Yun no podía responder debido a todo aquél abrumador dolor que le atacaba directamente al cerebro como agujas de coser gigantes, pero asintió como buenamente pudo.

• • •

Dos horas después de embarcarse en el camino de regreso, Yun salía de un pequeño carruaje situado detrás de la flamante carroza que llevaba a la princesa la cuál no vio después del incidente. Al detenerse, pudo observar que aquél glorioso castillo que admiró al entrar en la ciudadela de Dram era, en efecto, parte de las propiedades de la princesa.

― ¿¡¿Uwah?!?

Se sintió realmente incómodo cuando caminaba custodiado por dos guardias reales aún encadenado de pies y manos. Los sirvientes de palacio lo miraron de reojo sin darle mucha más importancia.

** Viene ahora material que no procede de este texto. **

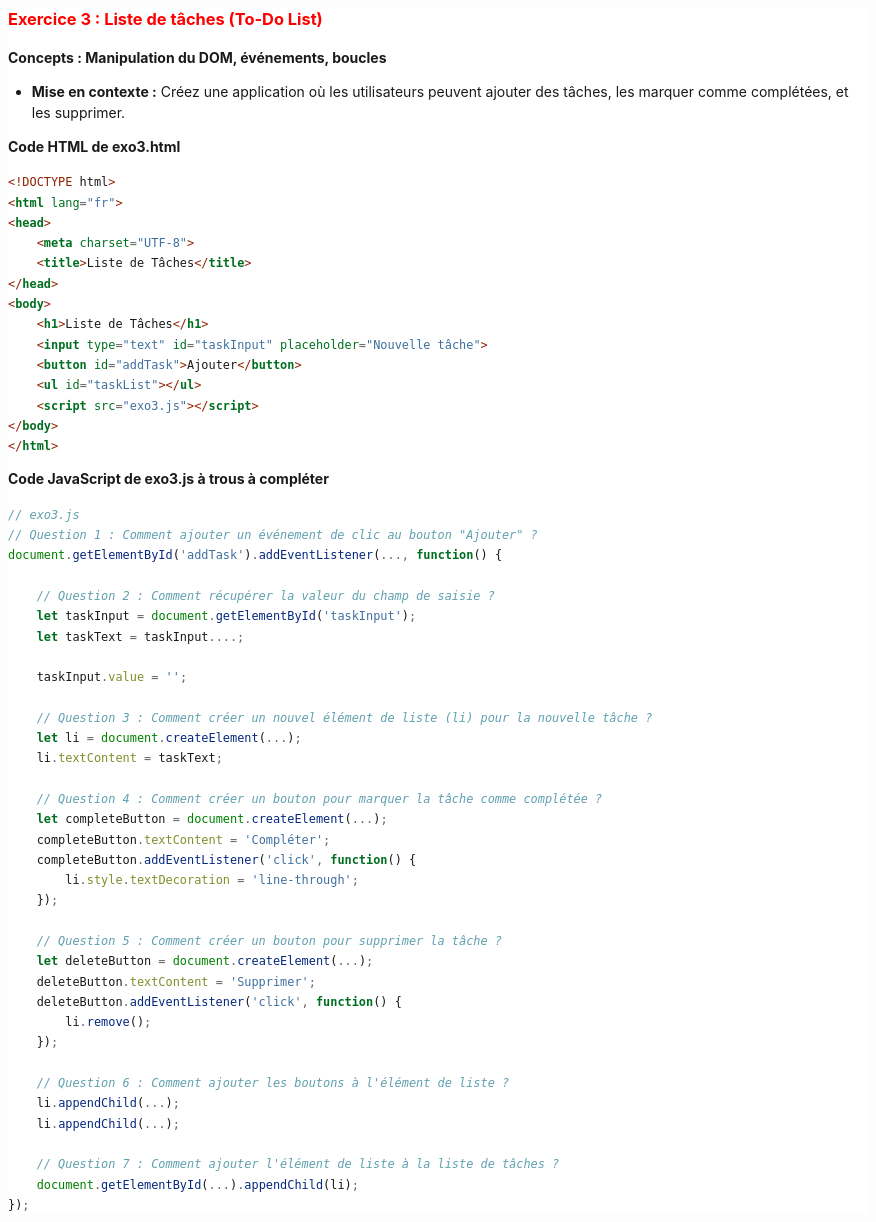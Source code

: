 **<H3 STYLE="COLOR:red;">Exercice 3 : Liste de tâches (To-Do List)</h3>**
**Concepts : Manipulation du DOM, événements, boucles**
- **Mise en contexte :** Créez une application où les utilisateurs peuvent ajouter des tâches, les marquer comme complétées, et les supprimer.

**Code HTML de exo3.html**
```html
<!DOCTYPE html>
<html lang="fr">
<head>
    <meta charset="UTF-8">
    <title>Liste de Tâches</title>
</head>
<body>
    <h1>Liste de Tâches</h1>
    <input type="text" id="taskInput" placeholder="Nouvelle tâche">
    <button id="addTask">Ajouter</button>
    <ul id="taskList"></ul>
    <script src="exo3.js"></script>
</body>
</html>
```

**Code JavaScript de exo3.js à trous à compléter**
```javascript
// exo3.js
// Question 1 : Comment ajouter un événement de clic au bouton "Ajouter" ?
document.getElementById('addTask').addEventListener(..., function() {

    // Question 2 : Comment récupérer la valeur du champ de saisie ?
    let taskInput = document.getElementById('taskInput');
    let taskText = taskInput....;

    taskInput.value = '';

    // Question 3 : Comment créer un nouvel élément de liste (li) pour la nouvelle tâche ?
    let li = document.createElement(...);
    li.textContent = taskText;

    // Question 4 : Comment créer un bouton pour marquer la tâche comme complétée ?
    let completeButton = document.createElement(...);
    completeButton.textContent = 'Compléter';
    completeButton.addEventListener('click', function() {
        li.style.textDecoration = 'line-through';
    });

    // Question 5 : Comment créer un bouton pour supprimer la tâche ?
    let deleteButton = document.createElement(...);
    deleteButton.textContent = 'Supprimer';
    deleteButton.addEventListener('click', function() {
        li.remove();
    });

    // Question 6 : Comment ajouter les boutons à l'élément de liste ?
    li.appendChild(...);
    li.appendChild(...);

    // Question 7 : Comment ajouter l'élément de liste à la liste de tâches ?
    document.getElementById(...).appendChild(li);
});
```
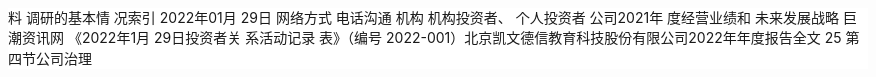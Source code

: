 料
调研的基本情
况索引
2022年01月
29日
网络方式
电话沟通
机构
机构投资者、
个人投资者
公司2021年
度经营业绩和
未来发展战略
巨潮资讯网
《2022年1月
29日投资者关
系活动记录
表》（编号
2022-001）北京凯文德信教育科技股份有限公司2022年年度报告全文
25
第四节公司治理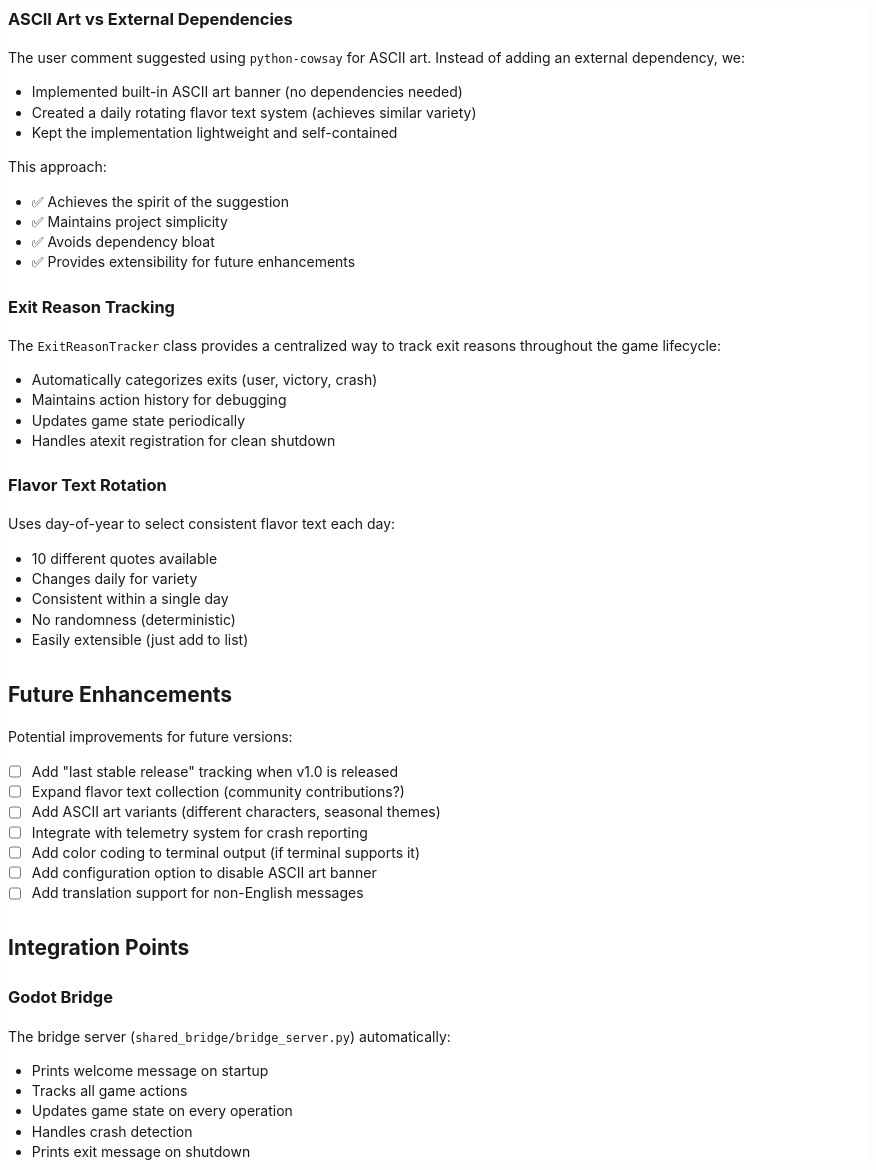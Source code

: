 ### ASCII Art vs External Dependencies
The user comment suggested using `python-cowsay` for ASCII art. Instead of adding an external dependency, we:
- Implemented built-in ASCII art banner (no dependencies needed)
- Created a daily rotating flavor text system (achieves similar variety)
- Kept the implementation lightweight and self-contained

This approach:
- ✅ Achieves the spirit of the suggestion
- ✅ Maintains project simplicity
- ✅ Avoids dependency bloat
- ✅ Provides extensibility for future enhancements

### Exit Reason Tracking
The `ExitReasonTracker` class provides a centralized way to track exit reasons throughout the game lifecycle:
- Automatically categorizes exits (user, victory, crash)
- Maintains action history for debugging
- Updates game state periodically
- Handles atexit registration for clean shutdown

### Flavor Text Rotation
Uses day-of-year to select consistent flavor text each day:
- 10 different quotes available
- Changes daily for variety
- Consistent within a single day
- No randomness (deterministic)
- Easily extensible (just add to list)

## Future Enhancements

Potential improvements for future versions:
- [ ] Add "last stable release" tracking when v1.0 is released
- [ ] Expand flavor text collection (community contributions?)
- [ ] Add ASCII art variants (different characters, seasonal themes)
- [ ] Integrate with telemetry system for crash reporting
- [ ] Add color coding to terminal output (if terminal supports it)
- [ ] Add configuration option to disable ASCII art banner
- [ ] Add translation support for non-English messages

## Integration Points

### Godot Bridge
The bridge server (`shared_bridge/bridge_server.py`) automatically:
- Prints welcome message on startup
- Tracks all game actions
- Updates game state on every operation
- Handles crash detection
- Prints exit message on shutdown
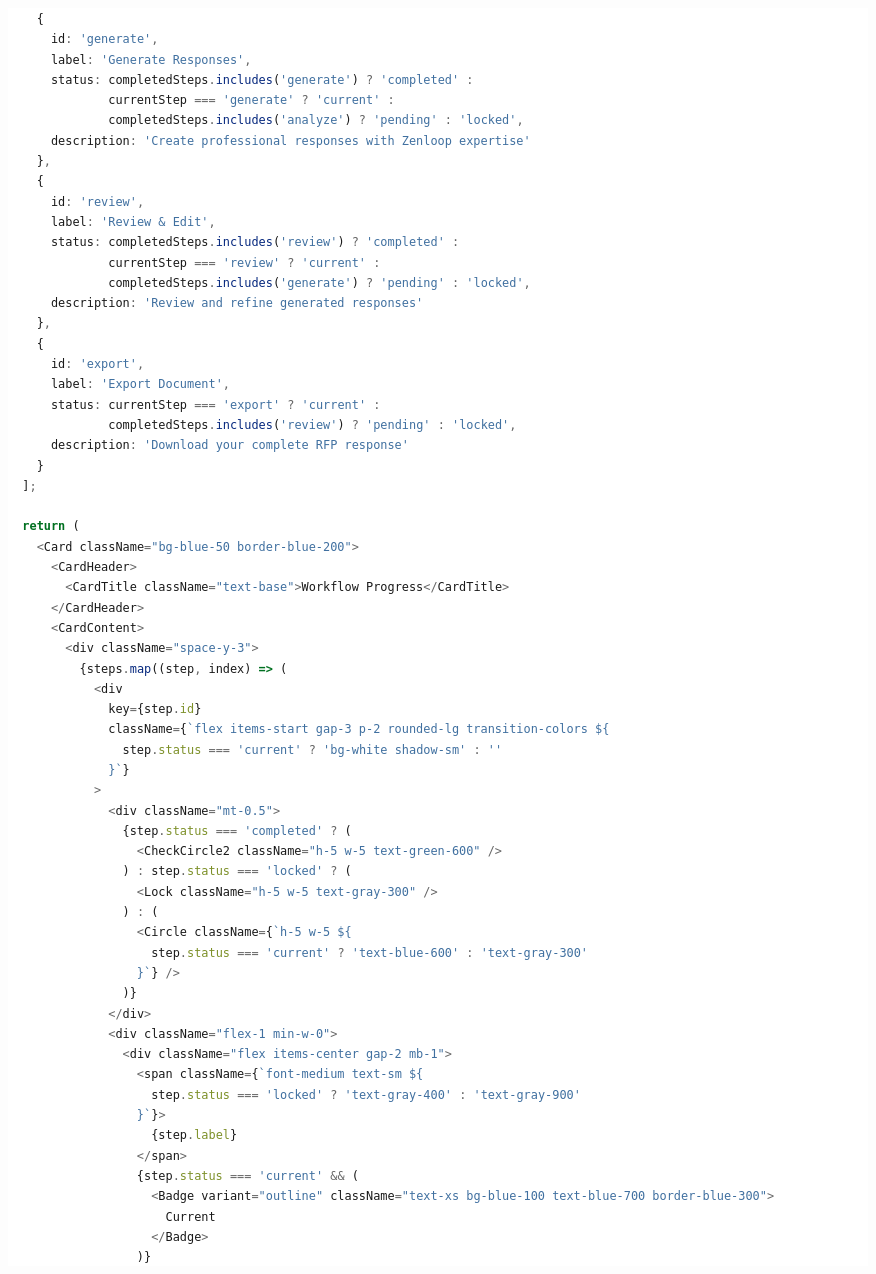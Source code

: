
 ```typescript
    {
      id: 'generate',
      label: 'Generate Responses',
      status: completedSteps.includes('generate') ? 'completed' :
              currentStep === 'generate' ? 'current' :
              completedSteps.includes('analyze') ? 'pending' : 'locked',
      description: 'Create professional responses with Zenloop expertise'
    },
    {
      id: 'review',
      label: 'Review & Edit',
      status: completedSteps.includes('review') ? 'completed' :
              currentStep === 'review' ? 'current' :
              completedSteps.includes('generate') ? 'pending' : 'locked',
      description: 'Review and refine generated responses'
    },
    {
      id: 'export',
      label: 'Export Document',
      status: currentStep === 'export' ? 'current' :
              completedSteps.includes('review') ? 'pending' : 'locked',
      description: 'Download your complete RFP response'
    }
  ];

  return (
    <Card className="bg-blue-50 border-blue-200">
      <CardHeader>
        <CardTitle className="text-base">Workflow Progress</CardTitle>
      </CardHeader>
      <CardContent>
        <div className="space-y-3">
          {steps.map((step, index) => (
            <div
              key={step.id}
              className={`flex items-start gap-3 p-2 rounded-lg transition-colors ${
                step.status === 'current' ? 'bg-white shadow-sm' : ''
              }`}
            >
              <div className="mt-0.5">
                {step.status === 'completed' ? (
                  <CheckCircle2 className="h-5 w-5 text-green-600" />
                ) : step.status === 'locked' ? (
                  <Lock className="h-5 w-5 text-gray-300" />
                ) : (
                  <Circle className={`h-5 w-5 ${
                    step.status === 'current' ? 'text-blue-600' : 'text-gray-300'
                  }`} />
                )}
              </div>
              <div className="flex-1 min-w-0">
                <div className="flex items-center gap-2 mb-1">
                  <span className={`font-medium text-sm ${
                    step.status === 'locked' ? 'text-gray-400' : 'text-gray-900'
                  }`}>
                    {step.label}
                  </span>
                  {step.status === 'current' && (
                    <Badge variant="outline" className="text-xs bg-blue-100 text-blue-700 border-blue-300">
                      Current
                    </Badge>
                  )}
```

De golpe, todos se pararon en seco.

¿Había algo delante de aquél pasillo inmenso? Mejor dicho, ¿había alguien?

El rey.

El Rey se levantó de su trono y contempló la escena con una sonrisa. Yun no pudo si no agachar la cabeza forzosamente dado a que uno de los guardias le puso la mano detrás de la cabeza y le obligó a agacharla. No fue un acto doloroso, pero sí le tomó por sorpresa.

― Hija, estoy complacido de que hayas decidido pasarte por aquí.

La princesa se levantó ligeramente las faldas con ambas manos y se agachó en símbolo de respeto.

― Padre, disculpad que no haya podido venir antes.

― Nada que disculpar. Los demás, descansad.

Levantó la mano al aire y la dejó caer haciendo fuerza en la muñeca. Todos levantaron la cabeza, Yun incluido.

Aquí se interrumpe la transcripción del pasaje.